Building an efficient, lightweight message bus

In software development there is often a decision to be made on whether to ‘build or buy’, should we create X from scratch, or use or adapt a product built by someone else? I came across this decision recently when it became apparent that the platform I was architecting needed some sort of messaging system. After assessing some available products it became obvious that while there were many really good messaging systems available they tended to be either very high-end (and hence expensive) and most often, far too  complex for the platform’s needs. This suggested we should build our own, light-weight version.

A simple, easy to implement solution would be to enable systems or users to ‘subscriber’ to messages or message topics and give a method, possibly via an api call, for them to look into the messaging repository every few seconds. this way they can see if any new messages had arrived, but this is highly inefficient and architecturally unsatisfactory.

Imagine if you had 1000 clients polling the system every two seconds. This would result in 30k database requests per minute and maybe only one or two of these clients would had received a message!

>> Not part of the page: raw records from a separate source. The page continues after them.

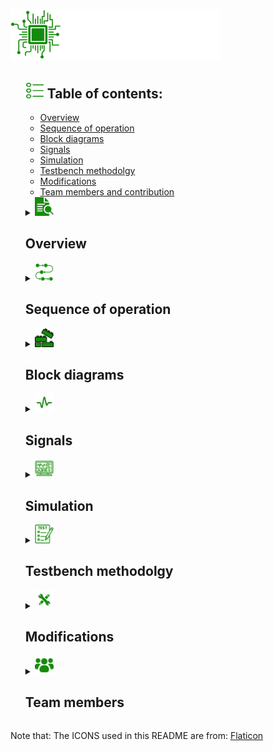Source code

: <h1><img src="Styling/PIC.png" width=80 height=80/><img src="Styling/PIC.svg" width=256 height=80/></h1>
<ul>
  <h2><img src="Styling/list.png" width=30 height=25/>  Table of contents:</h2>
  <ul>
    <li><a href="https://github.com/AntiHexCode/PIC-8259A/tree/main?tab=readme-ov-file#-overview">Overview</a></li>
    <li><a href="https://github.com/AntiHexCode/PIC-8259A/tree/main?tab=readme-ov-file#-sequence-of-operation">Sequence of operation</a></li>
    <li><a href="https://github.com/AntiHexCode/PIC-8259A/tree/main?tab=readme-ov-file#-block-diagrams">Block diagrams</a></li>
    <li><a href="https://github.com/AntiHexCode/PIC-8259A/tree/main?tab=readme-ov-file#-signals">Signals</a></li>
    <li><a href="https://github.com/AntiHexCode/PIC-8259A/tree/main?tab=readme-ov-file#-simulation">Simulation</a></li>
    <li><a href="https://github.com/AntiHexCode/PIC-8259A?tab=readme-ov-file#testbench-methodolgy">Testbench methodolgy</a></li>
    <li><a href="https://github.com/AntiHexCode/PIC-8259A/tree/main?tab=readme-ov-file#-modifications">Modifications</a></li>
    <li><a href="https://github.com/AntiHexCode/PIC-8259A/tree/main?tab=readme-ov-file#-team-members">Team members and contribution</a></li>
  </ul>
  <details>
  <summary><img src="Styling/overview.png" width=30 height=30/><h2> Overview</h2></summary>
    <ul>
    <p>
      This project simulates 8259A PIC behavior using verilog, PIC is short for 
      <strong>P</strong>rogrammable <strong>I</strong>nterrupt <strong>C</strong>ontroller. The design
      was inspired from the <a href="https://drive.google.com/file/d/1ff_bdktK6zrH54DNJ6saOl5jdVz1-0MY/view?usp=drive_link">Intel datasheet</a> with some modifications.</p>
      <p>
      <storng>The design was divided into 4 major blocks as follows:</storng>
      <ul>
        <li>Read Write logic block</li>
        <li>Control logic block</li>
        <li>Interrupt logic block</li>
        <li>Cascade logic block</li>
      </ul>
    </p>
    <p>
      <strong>Our lovely PIC 8259A is designed to be:</strong>
      <ul>
        <li>8086 compatible</li>
        <li>Programmable</li>
        <li>Single +5V supply, no master clock</li>
        <li>Eight-Level Priority Controller</li>
        <li>Expandable to 64 Levels via cascading</li>
        <li>Handling interrupts in fully-nested mode</li>
        <li>Interrupt masking compatible</li>
        <li>AEOI supportive</li>
        <li>supportive for reading status</li>
      </ul>
    </p>
    </ul>
  </details>
  <details>
    <summary><img src="Styling/sequence.png" width=30 height=30/><h2> Sequence of operation</h2></summary>
    <ol>
        <li>All command words are sent from 8086 to the RW logic.</li>
        <li>RW logic parses the command words sending flags to control logic</li>
        <li>Whilst command words are being sent, all blocks are initializing according to the command words</li>
        <li>Once all command words are sent, other blocks can start working on the interrupt.</li>
        <li>Control logic triggers 8086 for interrupts</li>
        <li>Interrupt starts upon recieving the first INTA(active low) pulse, fetching the IRs</li>
        <li>Priority resolver chooses which request will be served taking into consideration various modes(fully-nested,rotation mode etc...)</li>
        <li>
          Control logic puts the vector address(from ISR) on the data bus upon recieving the second INTA pulse only if
          addressWrite flag is high (in single mode), in case of cascade mode, depending on current interrupt location,
          it would be put on the data bus by one of the slaves.
        </li>
        <li>8086 sends read signal, allowing to read ISR(current interrupt request in service), IRR and IMR</li>
    </ol>
  </details>
  <details>
    <summary><img src="Styling/blocks.png" width=30 height=30/><h2> Block diagrams</h2></summary>
    <ul>
      <img src="Control Logic/Block Diagram/ControlLogicBlock.png" width=512 height=512/><p>Control logic block diagram, the mastermind of the PIC, takes flags from R/W logic, parses the data to give it to other blocks</p>
      <img src="Read Write Logic/Block Diagram/RWLogic diagram.png" width=512 height=512/><p>Read write logic block diagram, this block deals with 8086 directly, recieving command words, writing them and sending flags to the control logic 
      to make all blocks initialize their states and work correctly</p>
      <img src="Interrupt Logic/Block Diagram/Block.png" width=512 height=512/><p>To serve an interrupt, you have to notice it first. Handling multiple interrupts at the same time determining which has the highest priority, that is part of the Interrupt Logic Module's job</p>
      <img src="Cascade Logic/Block Diagram/Block.png" width=512 height=512/><p>Instead of just 8 devices connected to the PIC, we can extend that up to 64 devices using the Cascade Logic Module</p>
    </ul>
  </details>
  <details>
    <summary><img src="Styling/signals.png" width=30 height=30/><h2> Signals</h2></summary>
    <ul>
      <h3>Control Logic Signals (click on picture for better view)</h3>
       <img src="Control Logic/Block Diagram/ControlLogicPorts.png"/>
      <h3>R/W Logic Signals (click on picture for better view)</h3>
       <img src="Read Write Logic/Block Diagram/ReadWriteLogicPins.png"/>
      <h3>Cascade Logic Signals (click on picture for better view)</h3>
       <img src="Interrupt Logic/Block Diagram/BlockPins.png"/>
      <h3>Cascade Logic Signals (click on picture for better view)</h3>
       <img src="Cascade Logic/Block Diagram/Block Pins.png"/>
    
  </details>
  <details>
    <summary><img src="Styling/simmulation.png" width=30 height=30/><h2> Simulation</h2></summary>
    <h3>PIC8259A Simulation</h3>
    <table>
      <tr>
        <th></th>
        <th></th>
      </tr>
      <ul>
        <img src="PIC 8259A/Test Bench/1/1.png"/>
        <img src="PIC 8259A/Test Bench/2/2.png"/>
        <img src="PIC 8259A/Test Bench/3/3.png"/>
      </ul>
    </table>
    <h3>R/W Logic Simualtion</h3>
    <table>
      <tr>
        <th></th>
        <th></th>
      </tr>
      <tr>
        <td><img src="Read Write Logic/Test Bench/all command words.png"/> All command words written</td>
        <td><img src="Read Write Logic/Test Bench/ICW3 and ICW4 Missing.png"/>ICW3 and ICW4 aren't written</td>
      </tr>
      <tr>
        <td><img src="Read Write Logic/Test Bench/ICW3 Missing.png"/>ICW3 isn't written</td>
        <td><img src="Read Write Logic/Test Bench/ICW4 Missing.png"/>ICW4 isn't written</td>
      </tr>
    </table>
    <h3>Control Logic simulation</h3>
    <table>
      <tr>
        <th></th>
        <th></th>
      </tr>
      <tr>
        <td><img src="Control Logic/Test Bench/ControlLogicTBSim1.png"/></td>
        <td><img src="Control Logic/Test Bench/ControlLogicTBSim2.png"/></td>
      </tr>
      <tr>
        <td><img src="Control Logic/Test Bench/ControlLogicTBSim3.png"/></td>
        <td><img src="Control Logic/Test Bench/ControlLogicTBSim4.png"/></td>
      </tr>
      <tr>
        <td><img src="Control Logic/Test Bench/ControlLogicTBSim5.png"/></td>
        <td><img src="Control Logic/Test Bench/ControlLogicTBSim6.png"/></td>
      </tr>
    </table>
    <h3>Interrupt Logic Simulation</h3>
    <table>
      <tr>
        <th></th>
        <th></th>
      </tr>
      <ul>
        <td><img src="Interrupt Logic/Test Bench/InterruptLogicTBSim.png"/></td>
      </ul>
    </table>
    <h3>Cascade Logic Simulation</h3>
    <table>
      <tr>
        <th></th>
        <th></th>
      </tr>
      <ul>
        <td><img src="Cascade Logic/Test Bench/1.png"/></td>
      </ul>
    </table>
  </details>
  <details>
    <summary><img src="Styling/test.png" width=30 height=30/> <h2>Testbench methodolgy</h2></summary>
    <ul>
      <li>Initializing using command words (ICWs), testing all possible cases of missing ICW3 and ICW4, and their existence</li>
      <li>Writing command words</li>
      <li>Setting interrupt requests</li>
      <li>Testing level triggered mode</li>
      <li>Testing edge triggered mode</li>
      <li>Testing fully nested mode</li>
      <li>Testing read status mode</li>
      <li>Testing AEOI</li>
      <li>Testing EOI</li>
    </ul>
  </details>
  <details>
    <summary><img src="Styling/modification.png" width=30 height=30/><h2> Modifications</h2></summary>
    <ul>
      <li>R/W logic works with an internal clock, since the command words need some form of sequence to operate, a clock was needed to enhance and ease the design of the logic of command words</li>
      <li>All blocks won't start working unless all command words are sent</li>
      <li>8086 must send all OCWs to facilitate the design of the blocks</li>
      <li>RW logic takes some of the control logic tasks such as parsing the data for command words and sends them to contorl logic</li>
      <li>Control logic and R/W logic can be reduced to one single complex block</li>
      <li>Interrupt logic block recieves the acknowledgement (INTA) directly from 8086</li>
      <li>Control logic sets the 8 bit vector address on the data bus not the ISR</li>
      <li>Control logic is responsible for reading the status of PIC, in exchange of R/W logic parsing the data and setting flags.</li>
    </ul>
  </details>
  <details>
    <summary><img src="Styling/group-users.png" width=30 height=30/><h2> Team members</h2></summary>
    <ul>
    <table>
      <tr>
        <th>Name</th>
        <th>ID</th>
        <th>GitHub username</th>
        <th>Contribution</th>
      </tr>
      <tr>
        <td>Abdullah Mohammed</td>
        <td>2001803</td>
        <td><a href="https://github.com/AntiHexCode">AntiHexCode</a></td>
        <td>Control Logic, Read Logic, PIC8259A, Cascade Logic, Interrupt Logic</td>
      </tr>
      <tr>
        <td>Ahmad Mahfouz</td>
        <td>2002238</td>
        <td><a href="https://github.com/rye141200">rye141200</a></td>
        <td>Write Logic,Control logic, PIC8259A, Report</td>
      </tr>
      <tr>
        <td>Mohammed Mostafa</td>
        <td>2001299</td>
        <td><a href="https://github.com/mohamed-most">mohamed-most</a></td>
        <td>Interrupt Logic, Report</td>
      </tr>
    </table>
    </ul>
  </details>
</ul>
Note that: The ICONS used in this README are from: <a href="https://www.flaticon.com">Flaticon</a>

One of my engineers suggested we could use the natural ‘timeout’ function of IIS to terminate a ‘long-polling’ request. This is quite a complex idea so let me break it down . Assume for a moment that our messages have already been published to the messaging system and that our subscribers have registered and subscribed to the topics of their choice. And let us say that the subscriber is a desktop application, the user has just logged in and the application is about to make a ‘peek’ request to the messaging system to enquire if they have any messages. There are two possible scenarios: one the user has some messages waiting or two there are no messages available.

1. There are messages

In this scenario the polling application makes a request via the API call and the system says “you have 10 messages”. The subscriber then receives each message in turn (or maybe as a batch though this may introduce concurrency issues) until there are none left, simple. 

2. There are no messages

This scenario is reached either when the waiting messages have all been received or when there are no messages available for that poller. and it is precisely when there are no messages that the ‘timeout’ functionality becomes useful. The API call is sent by the subscriber but instead of sending a response immediately stating ‘no messages’ the system that has received the request waits, and it continues to wait until one of two things happen:

  • a message is received – in this situation the api response is sent back to the requestor when it detects that a new message has been received with info about the new message. The poller can then process the message and send a new request until the next message is received.
  • no message is received – if no message is received in the given ‘timeout’ period then the response is sent back saying no messages were received and the poller can then send a new request.

Query Efficiency

As you have probably guessed, the key to the system’s efficiency is in the timeout period and a little trick in reading data from the message repository.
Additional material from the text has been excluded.